• [What is expected]
Write out the records below once more, exactly and completely.
┌──
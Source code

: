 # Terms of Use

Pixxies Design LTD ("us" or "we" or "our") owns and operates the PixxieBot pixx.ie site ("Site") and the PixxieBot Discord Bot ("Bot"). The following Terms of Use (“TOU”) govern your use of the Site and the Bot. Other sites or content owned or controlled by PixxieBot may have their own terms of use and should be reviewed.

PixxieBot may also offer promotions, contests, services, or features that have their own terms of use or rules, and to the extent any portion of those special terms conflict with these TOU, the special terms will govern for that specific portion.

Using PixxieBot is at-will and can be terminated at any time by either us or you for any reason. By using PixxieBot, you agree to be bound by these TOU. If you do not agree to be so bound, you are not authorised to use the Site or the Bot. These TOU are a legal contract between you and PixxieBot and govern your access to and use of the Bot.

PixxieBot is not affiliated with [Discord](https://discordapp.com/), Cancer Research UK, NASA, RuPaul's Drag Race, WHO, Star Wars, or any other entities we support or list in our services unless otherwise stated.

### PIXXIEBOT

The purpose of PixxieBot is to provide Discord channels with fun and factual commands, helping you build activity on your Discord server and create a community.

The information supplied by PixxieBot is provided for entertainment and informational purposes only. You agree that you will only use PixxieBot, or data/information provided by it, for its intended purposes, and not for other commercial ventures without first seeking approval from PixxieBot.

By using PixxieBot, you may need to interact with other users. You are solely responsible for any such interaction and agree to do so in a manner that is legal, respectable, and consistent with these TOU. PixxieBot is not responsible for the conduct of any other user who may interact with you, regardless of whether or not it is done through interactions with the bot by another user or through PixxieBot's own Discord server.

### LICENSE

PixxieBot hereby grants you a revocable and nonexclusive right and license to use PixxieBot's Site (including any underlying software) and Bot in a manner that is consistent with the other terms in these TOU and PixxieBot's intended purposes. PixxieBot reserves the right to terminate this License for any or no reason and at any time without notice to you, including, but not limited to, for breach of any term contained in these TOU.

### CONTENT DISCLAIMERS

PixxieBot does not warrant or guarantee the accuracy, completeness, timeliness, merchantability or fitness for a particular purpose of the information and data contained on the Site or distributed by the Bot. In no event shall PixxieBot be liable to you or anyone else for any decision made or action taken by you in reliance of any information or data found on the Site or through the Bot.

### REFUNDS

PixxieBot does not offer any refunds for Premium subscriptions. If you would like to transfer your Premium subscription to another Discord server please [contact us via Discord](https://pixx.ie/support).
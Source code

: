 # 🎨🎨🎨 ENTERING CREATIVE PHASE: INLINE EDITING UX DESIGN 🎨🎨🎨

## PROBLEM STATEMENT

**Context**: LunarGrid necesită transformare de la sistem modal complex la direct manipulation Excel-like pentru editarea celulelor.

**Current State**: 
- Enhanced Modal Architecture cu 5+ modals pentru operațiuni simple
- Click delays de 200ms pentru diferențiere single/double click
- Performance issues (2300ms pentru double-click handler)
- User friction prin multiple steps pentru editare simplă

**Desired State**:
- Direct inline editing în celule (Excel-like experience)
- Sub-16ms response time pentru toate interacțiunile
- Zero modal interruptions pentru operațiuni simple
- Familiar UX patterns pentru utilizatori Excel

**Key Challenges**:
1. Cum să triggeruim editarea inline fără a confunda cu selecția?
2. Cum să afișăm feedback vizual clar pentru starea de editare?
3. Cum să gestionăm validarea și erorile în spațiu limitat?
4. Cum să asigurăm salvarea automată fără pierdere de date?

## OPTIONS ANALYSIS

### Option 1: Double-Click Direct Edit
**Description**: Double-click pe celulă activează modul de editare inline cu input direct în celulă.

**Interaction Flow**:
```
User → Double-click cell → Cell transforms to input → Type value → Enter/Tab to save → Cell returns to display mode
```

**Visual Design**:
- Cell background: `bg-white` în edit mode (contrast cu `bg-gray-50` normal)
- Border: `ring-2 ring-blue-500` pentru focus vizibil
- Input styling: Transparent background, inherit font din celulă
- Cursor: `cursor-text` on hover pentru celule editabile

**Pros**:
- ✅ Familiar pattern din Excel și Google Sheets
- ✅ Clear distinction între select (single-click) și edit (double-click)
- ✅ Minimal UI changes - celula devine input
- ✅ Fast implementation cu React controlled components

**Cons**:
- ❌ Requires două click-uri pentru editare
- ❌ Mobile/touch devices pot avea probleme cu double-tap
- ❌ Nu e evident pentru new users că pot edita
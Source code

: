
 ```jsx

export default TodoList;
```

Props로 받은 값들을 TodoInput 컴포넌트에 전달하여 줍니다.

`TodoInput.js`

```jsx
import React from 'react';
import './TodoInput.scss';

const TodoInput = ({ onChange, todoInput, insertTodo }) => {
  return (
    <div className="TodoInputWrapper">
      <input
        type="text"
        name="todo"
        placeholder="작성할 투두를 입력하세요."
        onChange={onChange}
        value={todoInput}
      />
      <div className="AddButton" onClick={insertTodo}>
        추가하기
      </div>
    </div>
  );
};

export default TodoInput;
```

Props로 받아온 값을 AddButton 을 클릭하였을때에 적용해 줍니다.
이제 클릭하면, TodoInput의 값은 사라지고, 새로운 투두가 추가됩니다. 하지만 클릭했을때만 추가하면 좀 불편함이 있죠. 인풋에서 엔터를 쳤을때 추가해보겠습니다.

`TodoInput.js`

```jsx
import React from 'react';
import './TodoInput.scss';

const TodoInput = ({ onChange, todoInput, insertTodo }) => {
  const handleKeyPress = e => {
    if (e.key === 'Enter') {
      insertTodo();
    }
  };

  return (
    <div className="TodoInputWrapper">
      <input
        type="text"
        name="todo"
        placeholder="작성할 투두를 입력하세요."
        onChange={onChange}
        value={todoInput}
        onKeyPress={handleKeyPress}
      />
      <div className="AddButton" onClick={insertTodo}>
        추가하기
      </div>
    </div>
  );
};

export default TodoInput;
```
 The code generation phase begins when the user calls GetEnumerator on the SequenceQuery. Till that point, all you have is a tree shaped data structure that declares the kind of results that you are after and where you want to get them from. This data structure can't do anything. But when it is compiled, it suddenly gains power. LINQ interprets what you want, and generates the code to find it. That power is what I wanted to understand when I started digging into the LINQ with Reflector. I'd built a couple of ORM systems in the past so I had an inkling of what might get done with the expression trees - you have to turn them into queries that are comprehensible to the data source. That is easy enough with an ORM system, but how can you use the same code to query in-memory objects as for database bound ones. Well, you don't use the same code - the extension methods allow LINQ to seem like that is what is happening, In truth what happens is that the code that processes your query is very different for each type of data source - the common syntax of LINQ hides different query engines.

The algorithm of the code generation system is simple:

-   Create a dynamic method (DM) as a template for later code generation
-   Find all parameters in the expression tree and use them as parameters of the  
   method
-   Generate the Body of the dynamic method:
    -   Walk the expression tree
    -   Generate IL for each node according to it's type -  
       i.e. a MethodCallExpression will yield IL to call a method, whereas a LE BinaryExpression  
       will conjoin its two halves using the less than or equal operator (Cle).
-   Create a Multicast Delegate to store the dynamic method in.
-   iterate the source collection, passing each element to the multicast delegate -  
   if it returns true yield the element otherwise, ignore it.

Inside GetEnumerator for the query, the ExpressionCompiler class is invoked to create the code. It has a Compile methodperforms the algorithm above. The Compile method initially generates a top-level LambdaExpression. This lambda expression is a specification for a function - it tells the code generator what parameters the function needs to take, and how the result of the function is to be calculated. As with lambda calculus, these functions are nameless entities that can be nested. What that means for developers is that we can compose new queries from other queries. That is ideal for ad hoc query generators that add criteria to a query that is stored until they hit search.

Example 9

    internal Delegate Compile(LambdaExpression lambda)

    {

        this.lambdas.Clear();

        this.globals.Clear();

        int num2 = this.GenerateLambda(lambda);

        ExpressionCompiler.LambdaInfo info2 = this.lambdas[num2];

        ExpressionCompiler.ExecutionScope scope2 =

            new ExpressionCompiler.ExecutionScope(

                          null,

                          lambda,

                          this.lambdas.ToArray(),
└──
• [Task result]
Source code

: # Terms of Use

Pixxies Design LTD ("us" or "we" or "our") owns and operates the PixxieBot pixx.ie site ("Site") and the PixxieBot Discord Bot ("Bot"). The following Terms of Use (“TOU”) govern your use of the Site and the Bot. Other sites or content owned or controlled by PixxieBot may have their own terms of use and should be reviewed.

PixxieBot may also offer promotions, contests, services, or features that have their own terms of use or rules, and to the extent any portion of those special terms conflict with these TOU, the special terms will govern for that specific portion.

Using PixxieBot is at-will and can be terminated at any time by either us or you for any reason. By using PixxieBot, you agree to be bound by these TOU. If you do not agree to be so bound, you are not authorised to use the Site or the Bot. These TOU are a legal contract between you and PixxieBot and govern your access to and use of the Bot.

PixxieBot is not affiliated with [Discord](https://discordapp.com/), Cancer Research UK, NASA, RuPaul's Drag Race, WHO, Star Wars, or any other entities we support or list in our services unless otherwise stated.

### PIXXIEBOT

The purpose of PixxieBot is to provide Discord channels with fun and factual commands, helping you build activity on your Discord server and create a community.

The information supplied by PixxieBot is provided for entertainment and informational purposes only. You agree that you will only use PixxieBot, or data/information provided by it, for its intended purposes, and not for other commercial ventures without first seeking approval from PixxieBot.

By using PixxieBot, you may need to interact with other users. You are solely responsible for any such interaction and agree to do so in a manner that is legal, respectable, and consistent with these TOU. PixxieBot is not responsible for the conduct of any other user who may interact with you, regardless of whether or not it is done through interactions with the bot by another user or through PixxieBot's own Discord server.

### LICENSE

PixxieBot hereby grants you a revocable and nonexclusive right and license to use PixxieBot's Site (including any underlying software) and Bot in a manner that is consistent with the other terms in these TOU and PixxieBot's intended purposes. PixxieBot reserves the right to terminate this License for any or no reason and at any time without notice to you, including, but not limited to, for breach of any term contained in these TOU.

### CONTENT DISCLAIMERS

PixxieBot does not warrant or guarantee the accuracy, completeness, timeliness, merchantability or fitness for a particular purpose of the information and data contained on the Site or distributed by the Bot. In no event shall PixxieBot be liable to you or anyone else for any decision made or action taken by you in reliance of any information or data found on the Site or through the Bot.

### REFUNDS

PixxieBot does not offer any refunds for Premium subscriptions. If you would like to transfer your Premium subscription to another Discord server please [contact us via Discord](https://pixx.ie/support).
Source code

: # 🎨🎨🎨 ENTERING CREATIVE PHASE: INLINE EDITING UX DESIGN 🎨🎨🎨

## PROBLEM STATEMENT

**Context**: LunarGrid necesită transformare de la sistem modal complex la direct manipulation Excel-like pentru editarea celulelor.

**Current State**: 
- Enhanced Modal Architecture cu 5+ modals pentru operațiuni simple
- Click delays de 200ms pentru diferențiere single/double click
- Performance issues (2300ms pentru double-click handler)
- User friction prin multiple steps pentru editare simplă

**Desired State**:
- Direct inline editing în celule (Excel-like experience)
- Sub-16ms response time pentru toate interacțiunile
- Zero modal interruptions pentru operațiuni simple
- Familiar UX patterns pentru utilizatori Excel

**Key Challenges**:
1. Cum să triggeruim editarea inline fără a confunda cu selecția?
2. Cum să afișăm feedback vizual clar pentru starea de editare?
3. Cum să gestionăm validarea și erorile în spațiu limitat?
4. Cum să asigurăm salvarea automată fără pierdere de date?

## OPTIONS ANALYSIS

### Option 1: Double-Click Direct Edit
**Description**: Double-click pe celulă activează modul de editare inline cu input direct în celulă.

**Interaction Flow**:
```
User → Double-click cell → Cell transforms to input → Type value → Enter/Tab to save → Cell returns to display mode
```

**Visual Design**:
- Cell background: `bg-white` în edit mode (contrast cu `bg-gray-50` normal)
- Border: `ring-2 ring-blue-500` pentru focus vizibil
- Input styling: Transparent background, inherit font din celulă
- Cursor: `cursor-text` on hover pentru celule editabile

**Pros**:
- ✅ Familiar pattern din Excel și Google Sheets
- ✅ Clear distinction între select (single-click) și edit (double-click)
- ✅ Minimal UI changes - celula devine input
- ✅ Fast implementation cu React controlled components

**Cons**:
- ❌ Requires două click-uri pentru editare
- ❌ Mobile/touch devices pot avea probleme cu double-tap
- ❌ Nu e evident pentru new users că pot edita
Source code

:
 ```jsx

export default TodoList;
```

Props로 받은 값들을 TodoInput 컴포넌트에 전달하여 줍니다.

`TodoInput.js`

```jsx
import React from 'react';
import './TodoInput.scss';

const TodoInput = ({ onChange, todoInput, insertTodo }) => {
  return (
    <div className="TodoInputWrapper">
      <input
        type="text"
        name="todo"
        placeholder="작성할 투두를 입력하세요."
        onChange={onChange}
        value={todoInput}
      />
      <div className="AddButton" onClick={insertTodo}>
        추가하기
      </div>
    </div>
  );
};

export default TodoInput;
```

Props로 받아온 값을 AddButton 을 클릭하였을때에 적용해 줍니다.
이제 클릭하면, TodoInput의 값은 사라지고, 새로운 투두가 추가됩니다. 하지만 클릭했을때만 추가하면 좀 불편함이 있죠. 인풋에서 엔터를 쳤을때 추가해보겠습니다.

`TodoInput.js`

```jsx
import React from 'react';
import './TodoInput.scss';

const TodoInput = ({ onChange, todoInput, insertTodo }) => {
  const handleKeyPress = e => {
    if (e.key === 'Enter') {
      insertTodo();
    }
  };

  return (
    <div className="TodoInputWrapper">
      <input
        type="text"
        name="todo"
        placeholder="작성할 투두를 입력하세요."
        onChange={onChange}
        value={todoInput}
        onKeyPress={handleKeyPress}
      />
      <div className="AddButton" onClick={insertTodo}>
        추가하기
      </div>
    </div>
  );
};

export default TodoInput;
```
 The code generation phase begins when the user calls GetEnumerator on the SequenceQuery. Till that point, all you have is a tree shaped data structure that declares the kind of results that you are after and where you want to get them from. This data structure can't do anything. But when it is compiled, it suddenly gains power. LINQ interprets what you want, and generates the code to find it. That power is what I wanted to understand when I started digging into the LINQ with Reflector. I'd built a couple of ORM systems in the past so I had an inkling of what might get done with the expression trees - you have to turn them into queries that are comprehensible to the data source. That is easy enough with an ORM system, but how can you use the same code to query in-memory objects as for database bound ones. Well, you don't use the same code - the extension methods allow LINQ to seem like that is what is happening, In truth what happens is that the code that processes your query is very different for each type of data source - the common syntax of LINQ hides different query engines.

The algorithm of the code generation system is simple:

-   Create a dynamic method (DM) as a template for later code generation
-   Find all parameters in the expression tree and use them as parameters of the  
   method
-   Generate the Body of the dynamic method:
    -   Walk the expression tree
    -   Generate IL for each node according to it's type -  
       i.e. a MethodCallExpression will yield IL to call a method, whereas a LE BinaryExpression  
       will conjoin its two halves using the less than or equal operator (Cle).
-   Create a Multicast Delegate to store the dynamic method in.
-   iterate the source collection, passing each element to the multicast delegate -  
   if it returns true yield the element otherwise, ignore it.

Inside GetEnumerator for the query, the ExpressionCompiler class is invoked to create the code. It has a Compile methodperforms the algorithm above. The Compile method initially generates a top-level LambdaExpression. This lambda expression is a specification for a function - it tells the code generator what parameters the function needs to take, and how the result of the function is to be calculated. As with lambda calculus, these functions are nameless entities that can be nested. What that means for developers is that we can compose new queries from other queries. That is ideal for ad hoc query generators that add criteria to a query that is stored until they hit search.

Example 9

    internal Delegate Compile(LambdaExpression lambda)

    {

        this.lambdas.Clear();

        this.globals.Clear();

        int num2 = this.GenerateLambda(lambda);

        ExpressionCompiler.LambdaInfo info2 = this.lambdas[num2];

        ExpressionCompiler.ExecutionScope scope2 =

            new ExpressionCompiler.ExecutionScope(

                          null,

                          lambda,

                          this.lambdas.ToArray(),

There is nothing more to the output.